Question

The gravitational field intensity at a point $ 10000km $ from the centre of the earth is $ 4.8Nk{g^{ - 1}} $ . Calculate the gravitational potential at the same point.
(A) $ - 4.8 \times {10^7}Jk{g^{ - 1}} $
(B) $ - 2.4 \times {10^7}Jk{g^{ - 1}} $
(C) $ 4.8 \times {10^6}Jk{g^{ - 1}} $
(D) $ 3.6 \times {10^6}Jk{g^{ - 1}} $

Answer 1

Hint
To solve this problem, first compare the formulae for gravitational field intensity and potential. The relation connecting the potential and gravitational field intensity can be used to solve the problem.
Formulae used:
 $ E = \dfrac{{GM}}{{{R^2}}} $
 $ V = - \dfrac{{GM}}{R} $
where $ E $ is the gravitational field intensity, $ V $ is the gravitational potential, $ G $ is the gravitational constant, $ M $ is the mass of earth, and $ R $ is the distance to the point from the centre of the earth.

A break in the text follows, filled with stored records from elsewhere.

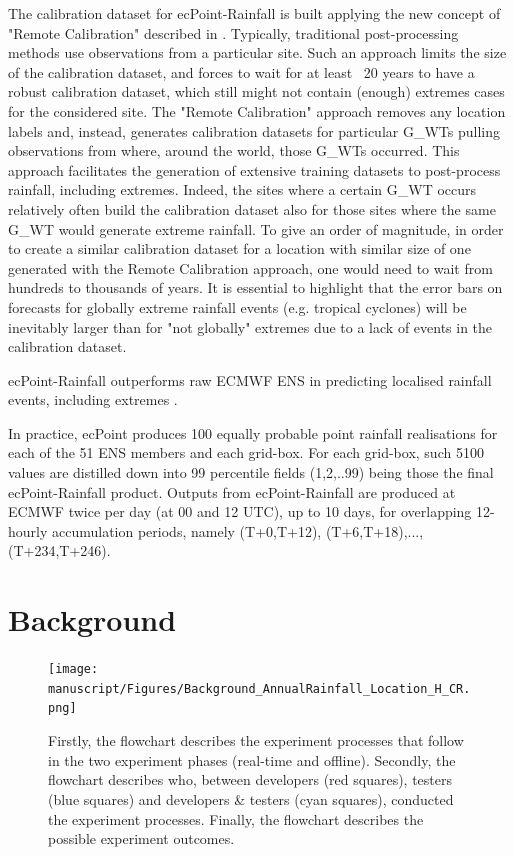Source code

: \documentclass[twocol]{ametsocV5} %
\begin{document}
The calibration dataset for ecPoint-Rainfall is built applying the new concept of "Remote Calibration" described in \citet{Hewson2020a}. Typically, traditional post-processing methods use observations from a particular site. Such an approach limits the size of the calibration dataset, and forces to wait for at least ~20 years to have a robust calibration dataset, which still might not contain (enough) extremes cases for the considered site. The "Remote Calibration" approach removes any location labels and, instead, generates calibration datasets for particular G\_WTs pulling observations from where, around the world, those G\_WTs occurred. This approach facilitates the generation of extensive training datasets to post-process rainfall, including extremes. Indeed, the sites where a certain G\_WT occurs relatively often build the calibration dataset also for those sites where the same G\_WT would generate extreme rainfall. To give an order of magnitude, in order to create a similar calibration dataset for a location with similar size of one generated with the Remote Calibration approach, one would need to wait from hundreds to thousands of years. It is essential to highlight that the error bars on forecasts for globally extreme rainfall events (e.g. tropical cyclones) will be inevitably larger than for "not globally" extremes due to a lack of events in the calibration dataset. \par
 ecPoint-Rainfall outperforms raw ECMWF ENS in predicting localised rainfall events, including extremes \citet{Hewson2020a}. \par
In practice, ecPoint produces 100 equally probable point rainfall realisations for each of the 51 ENS members and each grid-box. For each grid-box, such 5100 values are distilled down into 99 percentile fields (1,2,..99) being those the final ecPoint-Rainfall product. Outputs from ecPoint-Rainfall are produced at ECMWF twice per day (at 00 and 12 UTC), up to 10 days, for overlapping 12-hourly accumulation periods, namely (T+0,T+12), (T+6,T+18),...,(T+234,T+246).


\section{Background}
\begin{figure}
\centerline{\texttt{[image: manuscript/Figures/Background\_AnnualRainfall\_Location\_H\_CR.png]}}
\caption{Firstly, the flowchart describes the experiment processes that follow in the two experiment phases (real-time and offline). Secondly, the flowchart describes who, between developers (red squares), testers (blue squares) and developers & testers (cyan squares), conducted the experiment processes. Finally, the flowchart describes the possible experiment outcomes.}
\label{Location_Annual_Rainfall_H_CR}
\end{figure}
\end{document}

Complete step by step answer
The gravitational field intensity $ E $ at a point is the gravitational force experienced by a unit mass placed at the same point. The gravitational potential at a point in the gravitational field is the work done while moving the unit mass to the point from infinity (where the potential is zero). Let us consider that the point of interest is ‘A’ and it is given that the gravitational field intensity $ E $ at ‘A’ is $ E = 4.8Nk{g^{ - 1}} $ .
 The distance from the centre of the Earth to A is given as
 $ R = 10000km = 10000000m = {10^7}m $
But the gravitational intensity is given by:
 $ E = \dfrac{{GM}}{{{R^2}}} $
At the same time, we know that the gravitational potential,
 $ V = - \dfrac{{GM}}{R} $
To compare the above two equations and to estimate the gravitational potential at A, we divide both the equations, i.e.,
 $ \dfrac{V}{E} = - R $
 $ \therefore V = - E \times R $
Thus, we can calculate the gravitational potential at the point A by substituting the values of $ E $ and $ R $ .
Substituting and solving we get,
 $ V = - 4.8Nk{g^{ - 1}} \times {10^7}m = - 4.8 \times {10^7}Nm.k{g^{ - 1}} $
Since the unit $ Nm\left( {newton - meter} \right) $ is equivalent to the unit of energy, that is, $ J\left( {joules} \right) $ , we can also write the final answer as:
 $ V = - 4.8 \times {10^7}Jk{g^{ - 1}} $
Therefore, the correct answer is option (A).

Note
It is nice to think why the gravitational potential is taken negative, and there are many ways to explain this. If we discuss it in a simple way, the gravitational potential is assumed to be zero at the infinite distance from the centre of the earth. So, when the distance between the body and the earth is infinity, then the potential is zero. Based on that reference, when we try to bring a body from infinity to earth’s gravitational field, the potential drops from zero to a negative quantity. When it comes closer and closer to the earth, the potential becomes more and more negative.